Her mind once made up, she lost no time in acting on the decision she had arrived at. Before dawn on the morning after the interview with her father, she stole from the cottage while its inmates were still sleeping, and had soon put the range of Penllyn between her and her home. With some difficulty she found her way to the little market town of Llan Austin, and there met and entered into the contract with the mistress of Tynycae.

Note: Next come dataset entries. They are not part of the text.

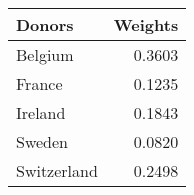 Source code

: \begin{tabular}{lr}
\toprule
     Donors &  Weights \\
\midrule
    Belgium &   0.3603 \\
     France &   0.1235 \\
    Ireland &   0.1843 \\
     Sweden &   0.0820 \\
Switzerland &   0.2498 \\
\bottomrule
\end{tabular}
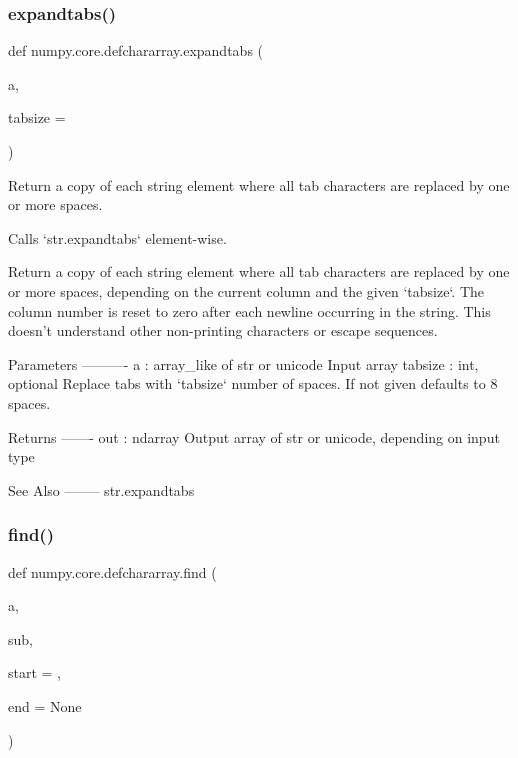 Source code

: \subsubsection{\texorpdfstring{expandtabs()}{expandtabs()}}
{\footnotesize\ttfamily def numpy.\+core.\+defchararray.\+expandtabs (\begin{DoxyParamCaption}\item[{}]{a,  }\item[{}]{tabsize = {} }\end{DoxyParamCaption})}

\begin{DoxyVerb}Return a copy of each string element where all tab characters are
replaced by one or more spaces.

Calls `str.expandtabs` element-wise.

Return a copy of each string element where all tab characters are
replaced by one or more spaces, depending on the current column
and the given `tabsize`. The column number is reset to zero after
each newline occurring in the string. This doesn't understand other
non-printing characters or escape sequences.

Parameters
----------
a : array_like of str or unicode
    Input array
tabsize : int, optional
    Replace tabs with `tabsize` number of spaces.  If not given defaults
    to 8 spaces.

Returns
-------
out : ndarray
    Output array of str or unicode, depending on input type

See Also
--------
str.expandtabs\end{DoxyVerb}
 \mbox{\label{namespacenumpy_1_1core_1_1defchararray_afbf7ccc1eace251be1ee26ee1deb0e14}} 
\subsubsection{\texorpdfstring{find()}{find()}}
{\footnotesize\ttfamily def numpy.\+core.\+defchararray.\+find (\begin{DoxyParamCaption}\item[{}]{a,  }\item[{}]{sub,  }\item[{}]{start = {},  }\item[{}]{end = {\ttfamily None} }\end{DoxyParamCaption})}

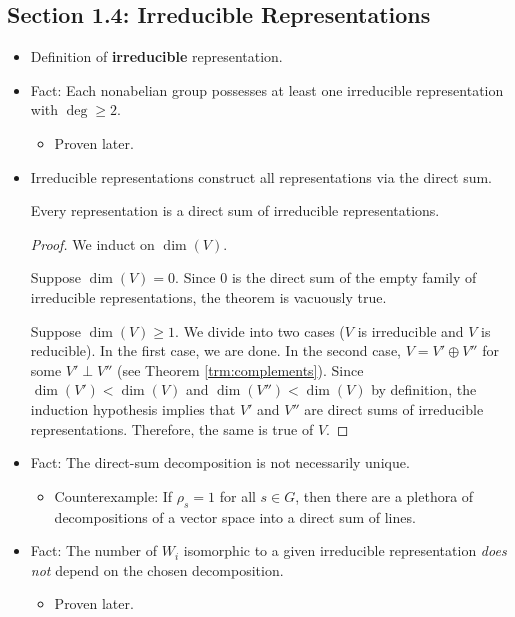 \documentclass[../notes.tex]{subfiles}
\begin{document}
\subsection*{Section 1.4: Irreducible Representations}
\begin{itemize}
    \item Definition of \textbf{irreducible} representation.
    \item Fact: Each nonabelian group possesses at least one irreducible representation with $\deg\geq 2$.
    \begin{itemize}
        \item Proven later.
    \end{itemize}
    \item Irreducible representations construct all representations via the direct sum.
    \begin{theorem}
        Every representation is a direct sum of irreducible representations.
        \begin{proof}
            We induct on $\dim(V)$.\par
            Suppose $\dim(V)=0$. Since 0 is the direct sum of the empty family of irreducible representations, the theorem is vacuously true.\par
            Suppose $\dim(V)\geq 1$. We divide into two cases ($V$ is irreducible and $V$ is reducible). In the first case, we are done. In the second case, $V=V'\oplus V''$ for some $V'\perp V''$ (see Theorem \ref{trm:complements}). Since $\dim(V')<\dim(V)$ and $\dim(V'')<\dim(V)$ by definition, the induction hypothesis implies that $V'$ and $V''$ are direct sums of irreducible representations. Therefore, the same is true of $V$.
        \end{proof}
    \end{theorem}
    \item Fact: The direct-sum decomposition is not necessarily unique.
    \begin{itemize}
        \item Counterexample: If $\rho_s=1$ for all $s\in G$, then there are a plethora of decompositions of a vector space into a direct sum of lines.
    \end{itemize}
    \item Fact: The number of $W_i$ isomorphic to a given irreducible representation \emph{does not} depend on the chosen decomposition.
    \begin{itemize}
        \item Proven later.
    \end{itemize}
\end{itemize}
\end{document}
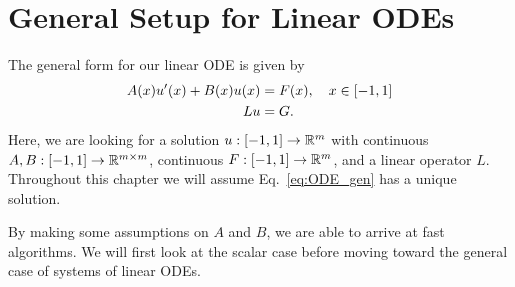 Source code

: \section{General Setup for Linear ODEs}
\label{sec:ODE_general_setup}

The general form for our linear ODE is given by
%
\begin{align}
    A(x)u'(x) + B(x)u(x) &= F(x), \quad x\in\left[ -1,1 \right]  \nonumber\\
    Lu &= G.
    \label{eq:ODE_gen}
\end{align}
%
Here, we are looking for a solution $u:\left[ -1,1 \right]\to\mathbb{R}^{m}$ with continuous
$A,B:[-1,1]\to\mathbb{R}^{m\times m}$, continuous $F:\left[ -1,1 \right]\to\mathbb{R}^{m}$,
and a linear operator $L$.
Throughout this chapter we will assume Eq.~\eqref{eq:ODE_gen}
has a unique solution.

By making some assumptions on $A$ and $B$, we are able to arrive
at fast algorithms. We will first look at the scalar case
before moving toward the general case of systems of linear ODEs.

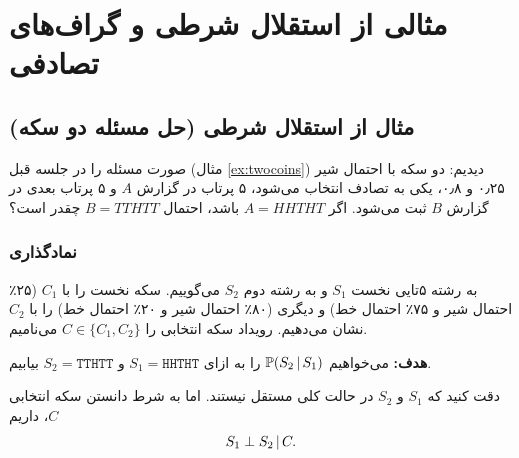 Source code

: \chapter{مثالی از استقلال شرطی و گراف‌های تصادفی}

\section{مثال از استقلال شرطی (حل مسئله دو سکه)}

صورت مسئله را در جلسه قبل (مثال \ref{ex:twocoins}) دیدیم: دو سکه با احتمال شیر ۰٫۲۵ و ۰٫۸، یکی به تصادف انتخاب می‌شود، ۵ پرتاب در گزارش $A$ و ۵ پرتاب بعدی در گزارش $B$ ثبت می‌شود. اگر $A=HHTHT$ باشد، احتمال $B=TTHTT$ چقدر است؟

\subsection*{نمادگذاری }
به رشته ۵تایی نخست $S_1$ و به رشته دوم $S_2$ می‌گوییم. سکه نخست را با $C_1$ (۲۵٪ احتمال شیر و ۷۵٪ احتمال خط) و دیگری (۸۰٪ احتمال شیر و ۲۰٪ احتمال خط) را با $C_2$ نشان می‌دهیم. رویداد سکه انتخابی را $C\in\{C_1,C_2\}$ می‌نامیم.

\textbf{هدف:} می‌خواهیم $\Prob(S_2\given S_1)$ را به ازای $S_1=\mathtt{HHTHT}$ و $S_2=\mathtt{TTHTT}$ بیابیم.

دقت کنید که $S_1$ و $S_2$ در حالت کلی مستقل نیستند. اما به شرط دانستن سکه انتخابی $C$، داریم
\[
S_1\perp S_2\given C .
\]

\begin{center}
\end{center}


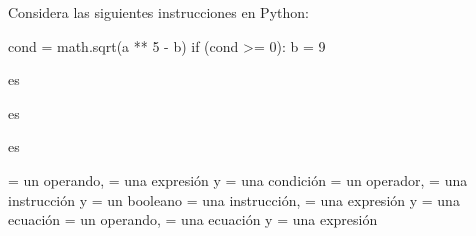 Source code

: \newpage

\begin{ejercicio} Considera las siguientes instrucciones en Python:


\begin{python}
cond = math.sqrt(a ** 5 - b)
if (cond >= 0):
    b = 9
\end{python}

  es 

  es 

 es  

\begin{choices}
    \choice {} = un operando,  = una expresión y  = una condición   %
    \choice {} = un operador,  = una instrucción y  = un booleano
    \choice {} = una instrucción,  = una expresión y  = una ecuación 
    \choice {} = un operando,  = una ecuación y  = una expresión
\end{choices}
\end{ejercicio}


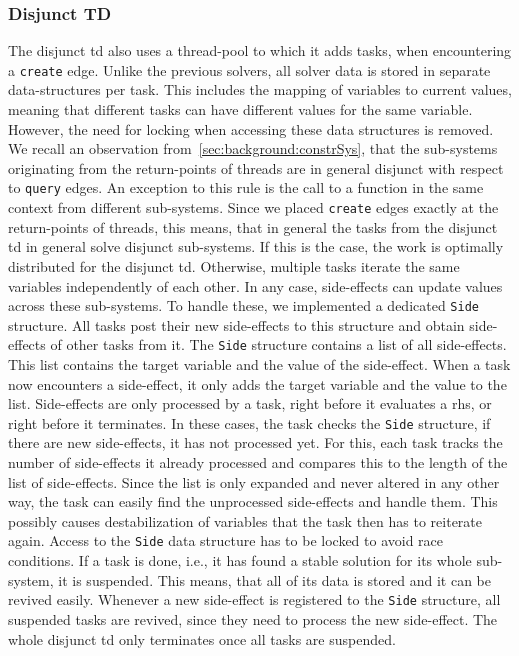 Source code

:    \subsubsection{Disjunct TD}
    \label{sec:method:td_parallel:disjunct}
    The disjunct \ac{td} also uses a thread-pool to which it adds tasks, when encountering a \texttt{create} edge. Unlike the previous solvers, all solver data is stored in separate data-structures per task. This includes the mapping of variables to current values, meaning that different tasks can have different values for the same variable. However, the need for locking when accessing these data structures is removed. We recall an observation from~\autoref{sec:background:constrSys}, that the sub-systems originating from the return-points of threads are in general disjunct with respect to \texttt{query} edges. An exception to this rule is the call to a function in the same context from different sub-systems. Since we placed \texttt{create} edges exactly at the return-points of threads, this means, that in general the tasks from the disjunct \ac{td} in general solve disjunct sub-systems. If this is the case, the work is optimally distributed for the disjunct \ac{td}. Otherwise, multiple tasks iterate the same variables independently of each other.
    In any case, side-effects can update values across these sub-systems. To handle these, we implemented a dedicated \texttt{Side} structure. All tasks post their new side-effects to this structure and obtain side-effects of other tasks from it. The \texttt{Side} structure contains a list of all side-effects. This list contains the target variable and the value of the side-effect. When a task now encounters a side-effect, it only adds the target variable and the value to the list. Side-effects are only processed by a task, right before it evaluates a \ac{rhs}, or right before it terminates. In these cases, the task checks the \texttt{Side} structure, if there are new side-effects, it has not processed yet. For this, each task tracks the number of side-effects it already processed and compares this to the length of the list of side-effects. Since the list is only expanded and never altered in any other way, the task can easily find the unprocessed side-effects and handle them. This possibly causes destabilization of variables that the task then has to reiterate again. Access to the \texttt{Side} data structure has to be locked to avoid race conditions.
    If a task is done, i.e., it has found a stable solution for its whole sub-system, it is suspended. This means, that all of its data is stored and it can be revived easily. Whenever a new side-effect is registered to the \texttt{Side} structure, all suspended tasks are revived, since they need to process the new side-effect. The whole disjunct \ac{td} only terminates once all tasks are suspended.
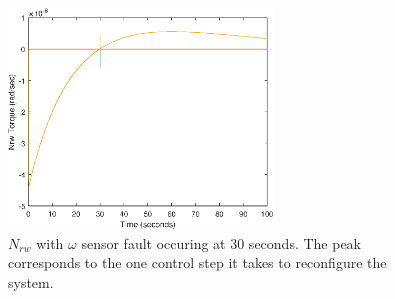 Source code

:%

\begin{figure}
	\centering
	\includegraphics[width=70mm]{figures/omegaSensorfault_Nrw}
	\caption{$N_{rw}$ with $\omega$ sensor fault occuring at 30 seconds. The peak corresponds to the one control step it takes to reconfigure the system.}
		\label{fig:angvelcomp2}
\end{figure} 
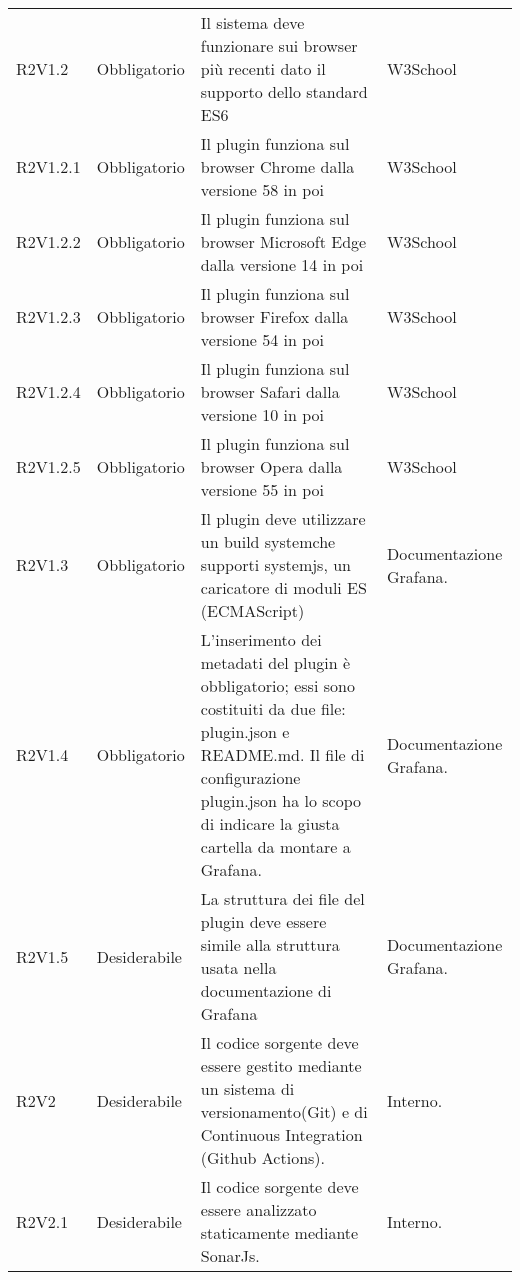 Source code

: \begin{longtable} {
		>{\centering}p{18mm} 
		>{\centering}p{28mm}
		>{}p{50mm} 
		>{}p{28mm}
		}
	R2V1.2 & 
	Obbligatorio & 
	Il sistema deve funzionare sui browser più recenti dato il supporto dello standard ES6 &
	W3School  \TBstrut \\ [2mm]
	
	R2V1.2.1 & 
	Obbligatorio & 
	Il plugin funziona sul browser Chrome dalla versione 58 in poi &
	W3School  \TBstrut \\ [2mm]
	
	R2V1.2.2 & 
	Obbligatorio & 
	Il plugin funziona sul browser Microsoft Edge dalla versione 14 in poi &
	W3School  \TBstrut \\ [2mm]
	
	R2V1.2.3 & 
	Obbligatorio & 
	Il plugin funziona sul browser Firefox dalla versione 54 in poi &
	W3School  \TBstrut \\ [2mm]
	
	R2V1.2.4 & 
	Obbligatorio & 
	Il plugin funziona sul browser Safari dalla versione 10 in poi &
	W3School  \TBstrut \\ [2mm]
	
	R2V1.2.5 & 
	Obbligatorio & 
	Il plugin funziona sul browser Opera dalla versione 55 in poi &
	W3School  \TBstrut \\ [2mm]
	
	R2V1.3 & 
	Obbligatorio & 
	Il plugin deve utilizzare un build system\glosp che supporti systemjs, un caricatore di moduli ES (ECMAScript) &
	Documentazione Grafana\glo.  \TBstrut \\ [2mm]

	R2V1.4 & 
	Obbligatorio & 
	L'inserimento dei metadati del plugin è obbligatorio; essi sono costituiti da due file: plugin.json e README.md. Il file di configurazione plugin.json ha lo scopo di indicare la giusta cartella da montare a Grafana\glo . &
	Documentazione Grafana\glo.  \TBstrut \\ [2mm]
	
	R2V1.5 &
	Desiderabile &
	La struttura dei file del plugin deve essere simile alla struttura usata nella documentazione di Grafana\glo &
	Documentazione Grafana\glo.  \TBstrut \\ [2mm]
		
	R2V2 &
	Desiderabile &
	Il codice sorgente deve essere gestito mediante un sistema di versionamento\glosp (Git) e di Continuous Integration (Github Actions). &
	Interno.  \TBstrut \\ [2mm]		
	
	R2V2.1 &
	Desiderabile &
	Il codice sorgente deve essere analizzato staticamente mediante SonarJs\glo . &
	Interno.  \TBstrut \\ [2mm]
	

\end{longtable}
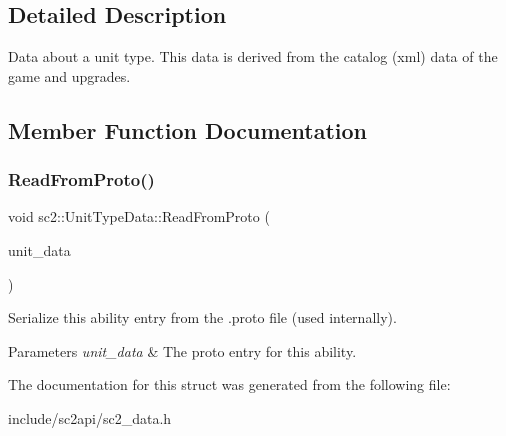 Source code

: \subsection{Detailed Description}
Data about a unit type. This data is derived from the catalog (xml) data of the game and upgrades. 

\subsection{Member Function Documentation}
\mbox{\label{structsc2_1_1_unit_type_data_a4d05b07420d5c202b9f397968428254d}} 
\subsubsection{\texorpdfstring{Read\+From\+Proto()}{ReadFromProto()}}
{\footnotesize\ttfamily void sc2\+::\+Unit\+Type\+Data\+::\+Read\+From\+Proto (\begin{DoxyParamCaption}\item[{const S\+C2\+A\+P\+I\+Protocol\+::\+Unit\+Type\+Data \&}]{unit\+\_\+data }\end{DoxyParamCaption})}

Serialize this ability entry from the .proto file (used internally). 
\begin{DoxyParams}{Parameters}
{\em unit\+\_\+data} & The proto entry for this ability. \\
\hline
\end{DoxyParams}


The documentation for this struct was generated from the following file\+:\begin{DoxyCompactItemize}
\item 
include/sc2api/sc2\+\_\+data.\+h\end{DoxyCompactItemize}

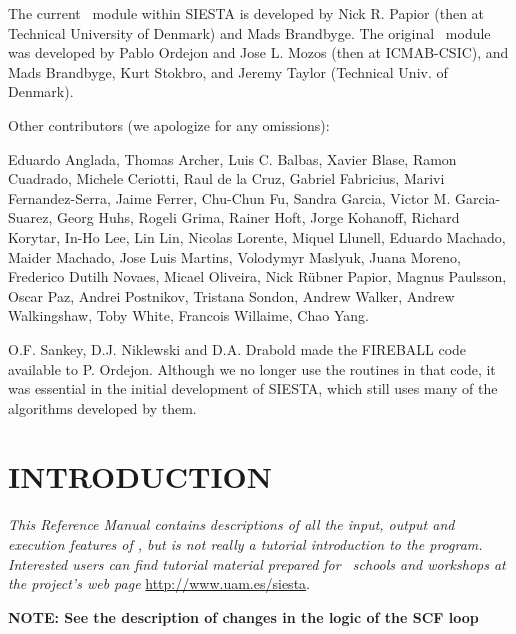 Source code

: The current \tsiesta\ module within SIESTA is developed by 
Nick R. Papior (then at Technical University of Denmark) and Mads Brandbyge. 
The original \tsiesta\ module was developed by
Pablo Ordejon and Jose L. Mozos (then at ICMAB-CSIC), and Mads Brandbyge,
Kurt Stokbro, and Jeremy Taylor (Technical Univ. of Denmark).

Other contributors (we apologize for any omissions):

Eduardo Anglada,
Thomas Archer,
Luis C. Balbas,
Xavier Blase,
Ramon Cuadrado,
Michele Ceriotti,
Raul de la Cruz,
Gabriel Fabricius,
Marivi Fernandez-Serra,
Jaime Ferrer,
Chu-Chun Fu,
Sandra Garcia,
Victor M. Garcia-Suarez,
Georg Huhs,
Rogeli Grima,
Rainer Hoft,
Jorge Kohanoff,
Richard Korytar,
In-Ho Lee,
Lin Lin,
Nicolas Lorente,
Miquel Llunell,
Eduardo Machado,
Maider Machado,
Jose Luis Martins,
Volodymyr Maslyuk,
Juana Moreno,
Frederico Dutilh Novaes, 
Micael Oliveira,
Nick R\"ubner Papior,
Magnus Paulsson,
Oscar Paz,
Andrei Postnikov,
Tristana Sondon,
Andrew Walker,
Andrew Walkingshaw,
Toby White,
Francois Willaime,
Chao Yang.

O.F. Sankey, D.J. Niklewski and D.A. Drabold made the FIREBALL code
available to P. Ordejon.  Although we no longer use the routines in
that code, it was essential in the initial development of SIESTA,
which still uses many of the algorithms developed by them.

\tableofcontents

\newpage

\section{INTRODUCTION}

\textit{This Reference Manual contains descriptions of all the input,
  output and execution features of \siesta, but is not really a
  tutorial introduction to the program. Interested users can find
  tutorial material prepared for \siesta\ schools and workshops at
  the project's web page} \url{http://www.uam.es/siesta}.


\textbf{NOTE: See the description of changes in the logic of the SCF loop}


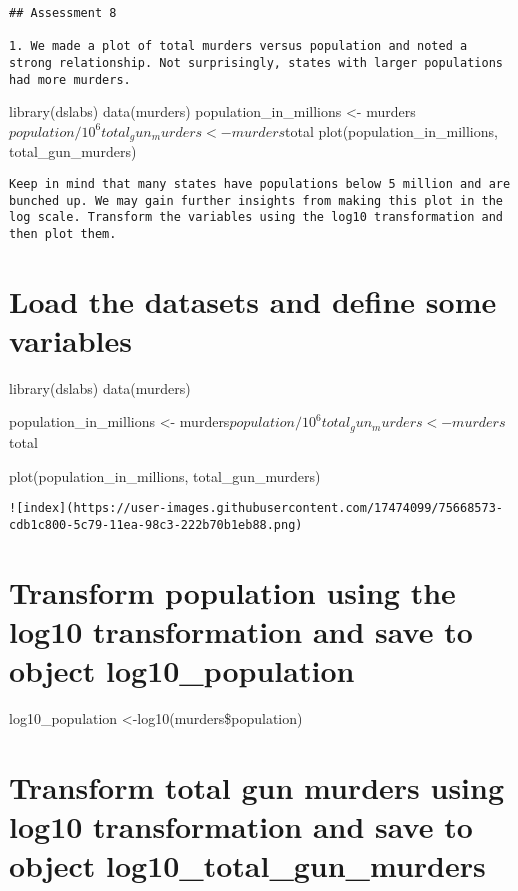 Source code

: \documentclass[
]{article}
\begin{document}
\begin{verbatim}
## Assessment 8

1. We made a plot of total murders versus population and noted a strong relationship. Not surprisingly, states with larger populations had more murders.
\end{verbatim}

library(dslabs) data(murders) population\_in\_millions \textless-
murders\(population/10^6 total_gun_murders <− murders\)total
plot(population\_in\_millions, total\_gun\_murders)

\begin{verbatim}
Keep in mind that many states have populations below 5 million and are bunched up. We may gain further insights from making this plot in the log scale. Transform the variables using the log10 transformation and then plot them.
\end{verbatim}

\hypertarget{load-the-datasets-and-define-some-variables}{%
\section{Load the datasets and define some
variables}\label{load-the-datasets-and-define-some-variables}}

library(dslabs) data(murders)

population\_in\_millions \textless-
murders\(population/10^6 total_gun_murders <- murders\)total

plot(population\_in\_millions, total\_gun\_murders)

\begin{verbatim}
![index](https://user-images.githubusercontent.com/17474099/75668573-cdb1c800-5c79-11ea-98c3-222b70b1eb88.png)
\end{verbatim}

\hypertarget{transform-population-using-the-log10-transformation-and-save-to-object-log10_population}{%
\section{Transform population using the log10 transformation and save to
object
log10\_population}\label{transform-population-using-the-log10-transformation-and-save-to-object-log10_population}}

log10\_population \textless-log10(murders\$population)

\hypertarget{transform-total-gun-murders-using-log10-transformation-and-save-to-object-log10_total_gun_murders}{%
\section{Transform total gun murders using log10 transformation and save
to object
log10\_total\_gun\_murders}\label{transform-total-gun-murders-using-log10-transformation-and-save-to-object-log10_total_gun_murders}}
\end{document}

As we have already said, a month had elapsed since this great change in her life had come about. A mere nothing of time as counted by days and hours, but it covered an immense distance in the history of Maggie's spiritual development. Love had entered into her hitherto loveless life, had changed her from a child to a

woman, and aroused within her a thousand new feelings and emotions. It was one of her fellow-servants at Tynycae who was responsible for this awakening.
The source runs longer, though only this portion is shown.